The South African Revenue Service (SARS) has officially discontinued the use of printed and posted system-generated letters, marking a permanent shift to fully digital engagement with taxpayers. This change requires individuals to ensure their eFiling profiles and digital contact details are accurate and up to date. The move also heightens the need for taxpayers to be vigilant about scams, especially during tax season. This shift marks a significant milestone in SARS’ digitisation strategy, aimed at modernising its communication systems and streamlining taxpayer engagement.
Key Takeaways
- SARS Shifts to Fully Digital Communication: From 31 May 2025, SARS will no longer send system-generated letters by post, requiring all taxpayers to manage correspondence through eFiling or the SARS MobiApp. This change is aimed at improving delivery efficiency and cutting operational costs.

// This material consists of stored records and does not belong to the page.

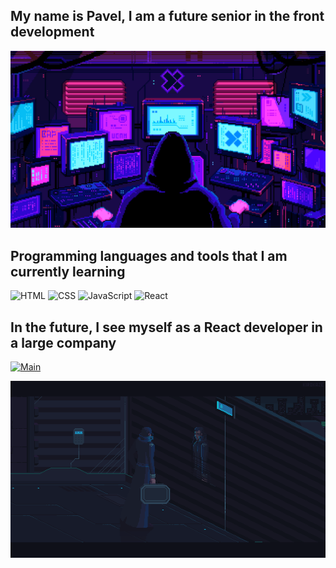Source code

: ## My name is Pavel, I am a future senior in the front development

[![Header](https://github.com/xxittacion/xxittacion/blob/main/assets/Header.gif)](https://github.com/xxittacion)

## Programming languages ​​and tools that I am currently learning

![HTML](https://img.shields.io/badge/-HTML-blueviolet?style=for-the-badge&logo=HTML5)
![CSS](https://img.shields.io/badge/-CSS-blueviolet?style=for-the-badge&logo=CSS3)
![JavaScript](https://img.shields.io/badge/-JavaScript-blueviolet?style=for-the-badge&logo=JavaScript)
![React](https://img.shields.io/badge/-React-blueviolet?style=for-the-badge&logo=React)

## In the future, I see myself as a React developer in a large company

[![Main](https://github.com/xxittacion/xxittacion/blob/main/assets/Main.gif)](https://github.com/xxittacion)

[![Footer](https://github.com/xxittacion/xxittacion/blob/main/assets/Footer.gif)](https://github.com/xxittacion)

- Spike in Scams Expected During Filing Season: Phishing and fraud attempts are expected to increase significantly during tax season, with scammers imitating official SARS communications to steal personal or financial information. These scams often use urgency and fear tactics to deceive recipients.
- Ignoring Legitimate SARS Notices Can Be Costly: Failure to respond to digital correspondence may lead to penalties, legal enforcement, or even direct withdrawals from taxpayer bank accounts. All official letters now appear solely in eFiling profiles and the MobiApp.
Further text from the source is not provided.